2016年06月26日
J1の1stステージは鹿島アントラーズが制した。フロンターレ悲願のタイトル獲得かと思われたが、経験の差か粘り強く勝ち点を積み上げたアントラーズに勝利の女神は微笑んだ。アビスパ福岡との対戦となった本日の試合、特に印象に残ったのは先制点のシーン。右からのCK、ゾーンで守る福岡ディフェンスを掻い潜り柴崎岳から送られたクロスに合わせたのが山本脩斗。直前のCKでもDFに阻まれたものの、上手く抜け出し競り合っていた。セットプレーは確実にモノにするという執念が感じられたゴールだった。また、このゴールは鬼が笑うと思われる方が多いが、来年コンサドーレが昇格した際に改善しなくてはならない点になると感じられた。
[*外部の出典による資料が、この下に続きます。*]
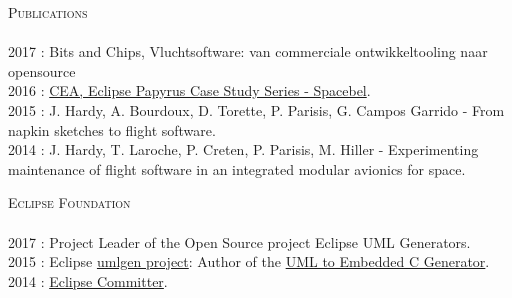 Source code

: \documentclass{article}
\newcommand{\lineunder}{\vspace*{-8pt} \\ \hspace*{-18pt} \hrulefill \\}
\newcommand{\header}[1]{{\hspace*{-15pt}\vspace*{6pt} \textsc{#1}} \vspace*{-6pt} \lineunder}
\begin{document}
\header{Publications}
2017 : Bits and Chips, Vluchtsoftware: van commerciale ontwikkeltooling naar opensource \\
2016 : \href{https://eclipse.org/papyrus/resources/spacebel-usecasestory.pdf}{CEA, Eclipse Papyrus Case Study Series - Spacebel}. \\
2015 : J. Hardy, A. Bourdoux, D. Torette, P. Parisis, G. Campos Garrido - From napkin sketches to flight software. \\
2014 : J. Hardy, T. Laroche, P. Creten, P. Parisis, M. Hiller - Experimenting maintenance of flight software in an
\hspace*{0.95cm} integrated modular avionics for space. \\
\vspace{0.3cm} 

\header{Eclipse Foundation}
2017 : Project Leader of the Open Source project Eclipse UML Generators. \\
2015 : Eclipse \href{https://projects.eclipse.org/projects/modeling.umlgen}{umlgen project}:
Author of the \href{http://wiki.eclipse.org/Category:Eclipse_UML_Generators/Specification/EmbeddedCGenerator/Contribution}{UML to Embedded C Generator}.\\
2014 : \href{https://projects.eclipse.org/user/3596}{Eclipse Committer}.\\
\end{document}
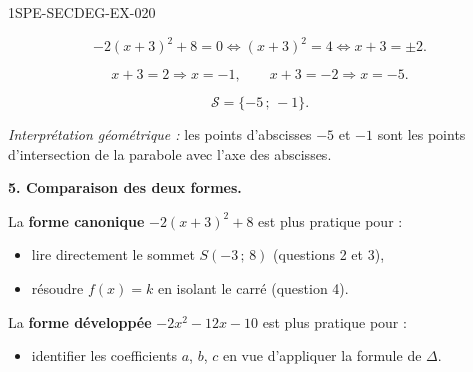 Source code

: \begin{corrige}{1SPE-SECDEG-EX-020}

\[-2(x+3)^2 + 8 = 0 \iff (x+3)^2 = 4 \iff x + 3 = \pm 2.\]

\[x + 3 = 2 \Rightarrow x = -1, \qquad x + 3 = -2 \Rightarrow x = -5.\]

\[\boxed{\mathcal{S} = \{-5\,;\,-1\}.}\]

\textit{Interprétation géométrique :} les points d'abscisses $-5$ et $-1$ sont les points d'intersection de la parabole avec l'axe des abscisses.

\medskip
\textbf{5. Comparaison des deux formes.}

La \textbf{forme canonique} $-2(x+3)^2 + 8$ est plus pratique pour :
\begin{itemize}
  \item lire directement le sommet $S(-3\,;\,8)$ (questions 2 et 3),
  \item résoudre $f(x) = k$ en isolant le carré (question 4).
\end{itemize}

La \textbf{forme développée} $-2x^2 - 12x - 10$ est plus pratique pour :
\begin{itemize}
  \item identifier les coefficients $a$, $b$, $c$ en vue d'appliquer la formule de $\Delta$.
\end{itemize}

\end{corrige}
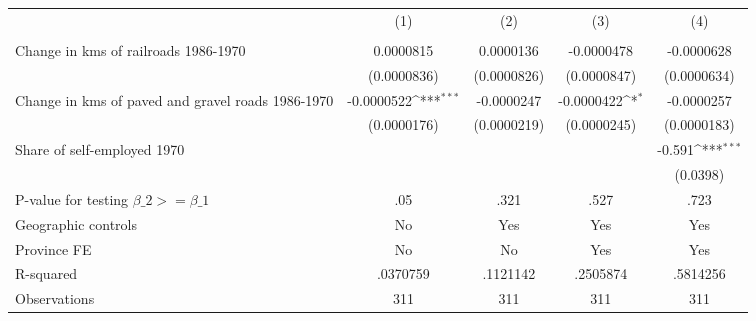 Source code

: {
\def\sym#1{\ifmmode^{#1}\else\(^{#1}\)\fi}
\begin{tabular}{l*{4}{c}}
\hline\hline
                &\multicolumn{1}{c}{(1)}&\multicolumn{1}{c}{(2)}&\multicolumn{1}{c}{(3)}&\multicolumn{1}{c}{(4)}\\
                &\multicolumn{1}{c}{}&\multicolumn{1}{c}{}&\multicolumn{1}{c}{}&\multicolumn{1}{c}{}\\
\hline
Change in kms of railroads 1986-1970&0.0000815         &0.0000136         &-0.0000478         &-0.0000628         \\
                &(0.0000836)         &(0.0000826)         &(0.0000847)         &(0.0000634)         \\
[1em]
Change in kms of paved and gravel roads 1986-1970&-0.0000522\sym{***}&-0.0000247         &-0.0000422\sym{*}  &-0.0000257         \\
                &(0.0000176)         &(0.0000219)         &(0.0000245)         &(0.0000183)         \\
[1em]
Share of self-employed 1970&                  &                  &                  &   -0.591\sym{***}\\
                &                  &                  &                  & (0.0398)         \\
\hline
P-value for testing $\beta\_{2} >= \beta\_{1}$&      .05         &     .321         &     .527         &     .723         \\
Geographic controls&       No         &      Yes         &      Yes         &      Yes         \\
Province FE     &       No         &       No         &      Yes         &      Yes         \\
R-squared       & .0370759         & .1121142         & .2505874         & .5814256         \\
Observations    &      311         &      311         &      311         &      311         \\
\hline\hline
\end{tabular}
}
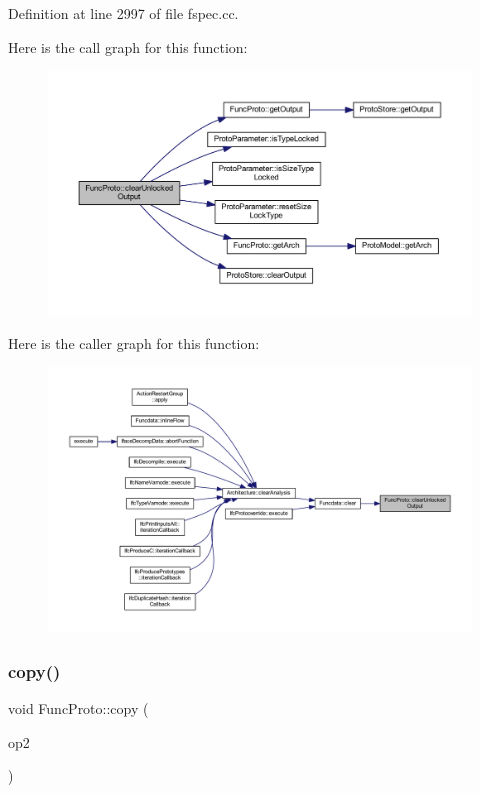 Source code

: Definition at line 2997 of file fspec.\+cc.

Here is the call graph for this function\+:
\nopagebreak
\begin{figure}[H]
\begin{center}
\leavevmode
\includegraphics[width=350pt]{class_func_proto_a3c7428f70c6c7e040b4d090f3efeee08_cgraph}
\end{center}
\end{figure}
Here is the caller graph for this function\+:
\nopagebreak
\begin{figure}[H]
\begin{center}
\leavevmode
\includegraphics[width=350pt]{class_func_proto_a3c7428f70c6c7e040b4d090f3efeee08_icgraph}
\end{center}
\end{figure}
\mbox{\label{class_func_proto_a9bd4f3bc764b11b57f4e71b9d19df27d}} 
\subsubsection{\texorpdfstring{copy()}{copy()}}
{\footnotesize\ttfamily void Func\+Proto\+::copy (\begin{DoxyParamCaption}\item[{const \mbox{\hyperlink{class_func_proto}{Func\+Proto}} \&}]{op2 }\end{DoxyParamCaption})}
アビスパ同様、コンサドーレもセットプレーはゾーンで守っているからだ。松本山雅FCに攻略されてしまう「程度」のセットプレーディフェンスではJ1上位に対し守りきることはできない。更なる連携の向上と選手のレベルアップが急務と感じられた。
ともかく、まずは目の前の一戦。ザスパクサツ群馬を倒すこと。これに尽きる。これに勝利し、函館での横浜FC戦そして後半戦開幕のセレッソ大阪戦に好調を維持したまま挑む。そのためには…ということだ。
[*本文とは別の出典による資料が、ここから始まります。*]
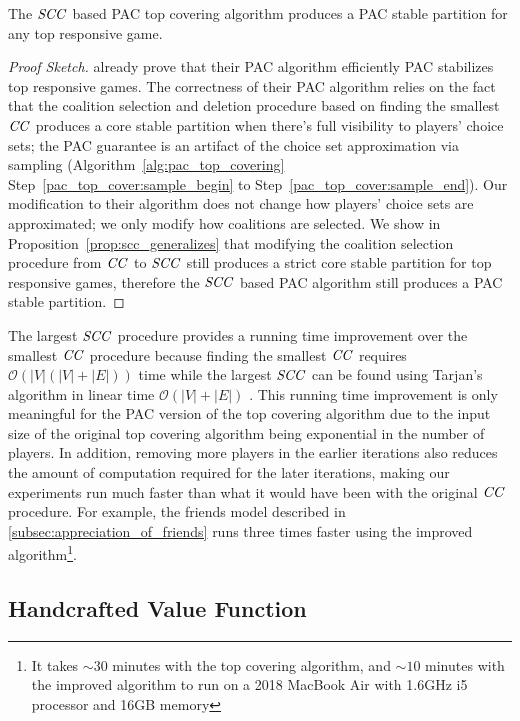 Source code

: \begin{theorem}
  The $\mathit{SCC}$ based PAC top covering algorithm produces a PAC stable partition
  for any top responsive game.
\end{theorem}

\begin{proof}[Proof Sketch]
 already prove that their PAC algorithm efficiently PAC
stabilizes top responsive games.
The correctness of their PAC algorithm relies on the fact that the coalition
selection and deletion procedure based on finding the smallest $\mathit{CC}$ produces
a core stable partition when there's full visibility to players' choice sets;
the PAC guarantee is an artifact of the choice set approximation via sampling
(Algorithm~\ref{alg:pac_top_covering} Step~\ref{pac_top_cover:sample_begin} to
Step~\ref{pac_top_cover:sample_end}).
Our modification to their algorithm does not change how players' choice sets
are approximated; we only modify how coalitions are selected.
We show in Proposition~\ref{prop:scc_generalizes} that modifying the coalition
selection procedure from $\mathit{CC}$ to $\mathit{SCC}$ still produces a strict core stable
partition for top responsive games, therefore the $\mathit{SCC}$ based PAC algorithm
still produces a PAC stable partition.
\end{proof}

The largest $\mathit{SCC}$ procedure provides a running time improvement over the
smallest $\mathit{CC}$ procedure because finding the smallest $\mathit{CC}$ requires
$\mathcal{O}(|V|(|V| + |E|))$ time while the largest $\mathit{SCC}$ can be found using
Tarjan's algorithm in linear time $\mathcal{O}(|V| + |E|)$ \cite{Tarjan72depthfirst}.
This running time improvement is only meaningful for the PAC version of the
top covering algorithm due to the input size of the original top covering
algorithm being exponential in the number of players.
In addition, removing more players in the earlier iterations also reduces
the amount of computation required for the later iterations, making our
experiments run much faster than what it would have been with the original
$\mathit{CC}$ procedure.
For example, the friends model described in
\autoref{subsec:appreciation_of_friends} runs three times faster using the
improved algorithm\footnote{It takes $\sim30$ minutes with the top covering
algorithm, and $\sim10$ minutes with the improved algorithm to run on a 2018
MacBook Air with 1.6GHz i5 processor and 16GB memory}.


\subsection{Handcrafted Value Function}
\label{subsec:handcrafted_value_function}

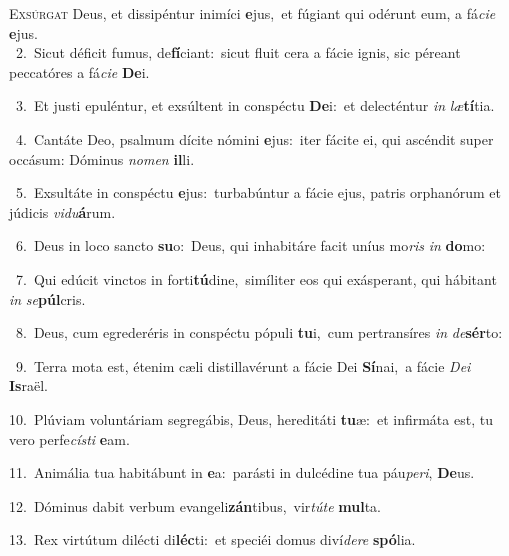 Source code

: \lettrine{\initial\textcolor{\initialcolor}{E}}{xsúrgat} Deus, et dissipéntur inimíci \textbf{e}\-jus,~\star et fúgiant qui odérunt eum, a fá\-\textit{ci}\-\textit{e} \textbf{e}\-jus.\\
{\numbfont\textcolor{\numbcolor}{~2.}}~Sicut déficit fumus, de\-\textbf{fí}\-ciant:~\star sicut fluit cera a fácie ignis, sic péreant peccatóres a fá\-\textit{ci}\-\textit{e} \textbf{De}\-i.\par
{\numbfont\textcolor{\numbcolor}{~3.}}~Et justi epuléntur, et exsúltent in conspéctu \textbf{De}\-i:~\star et delecténtur \textit{in} \textit{læ}\-\textbf{tí}tia.\par
{\numbfont\textcolor{\numbcolor}{~4.}}~Cantáte Deo, psalmum dícite nómini \textbf{e}\-jus:~\star iter fácite ei, qui ascéndit super occásum: Dóminus \textit{no}\-\textit{men} \textbf{il}\-li.\par
{\numbfont\textcolor{\numbcolor}{~5.}}~Exsultáte in conspéctu \textbf{e}\-jus:~\star turbabúntur a fácie ejus, patris orphanórum et júdicis \textit{vi}\-\textit{du}\textbf{á}rum.\par
{\numbfont\textcolor{\numbcolor}{~6.}}~Deus in loco sancto \textbf{su}\-o:~\star Deus, qui inhabitáre facit uníus mo\textit{ris} \textit{in} \textbf{do}\-mo:\par
{\numbfont\textcolor{\numbcolor}{~7.}}~Qui edúcit vinctos in forti\-\textbf{tú}\-dine,~\star simíliter eos qui exásperant, qui hábitant \textit{in} \textit{se}\-\textbf{púl}cris.\par
{\numbfont\textcolor{\numbcolor}{~8.}}~Deus, cum egrederéris in conspéctu pópuli \textbf{tu}\-i,~\star cum pertransíres \textit{in} \textit{de}\-\textbf{sér}to:\par
{\numbfont\textcolor{\numbcolor}{~9.}}~Terra mota est, étenim cæli distillavérunt a fácie Dei \textbf{Sí}\-nai,~\star a fácie \textit{De}\-\textit{i} \textbf{Is}\-raël.\par
{\numbfont\textcolor{\numbcolor}{10.}}~Plúviam voluntáriam segregábis, Deus, hereditáti \textbf{tu}\-æ:~\star et infirmáta est, tu vero perfe\-\textit{cís}\-\textit{ti} \textbf{e}\-am.\par
{\numbfont\textcolor{\numbcolor}{11.}}~Animália tua habitábunt in \textbf{e}\-a:~\star parásti in dulcédine tua páu\-\textit{pe}\-\textit{ri}, \textbf{De}\-us.\par
{\numbfont\textcolor{\numbcolor}{12.}}~Dóminus dabit verbum evangeli\-\textbf{zán}\-tibus,~\star vir\-\textit{tú}\-\textit{te} \textbf{mul}\-ta.\par
{\numbfont\textcolor{\numbcolor}{13.}}~Rex virtútum dilécti di\-\textbf{léc}\-ti:~\star et speciéi domus diví\-\textit{de}\-\textit{re} \textbf{spó}\-lia.\par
それではザスパクサツ群馬の現状を確認してみよう。0-8と屈辱的な敗戦となった清水エスパルス戦以降、守備陣を建て直し3試合で負けなしと好調を維持している。とはいうものの1勝2分。対戦している相手も下位に低迷する北九州、熊本、長崎と正直「好調?」と疑問符をつけざるを得ない。2分の内容はビハインドを追いついているという点は評価できるが、先制を許したり逆転されたりと守備陣の不安定さを露呈している。「守備陣の建て直し?」という疑問符も付いてしまっているのが現状だ。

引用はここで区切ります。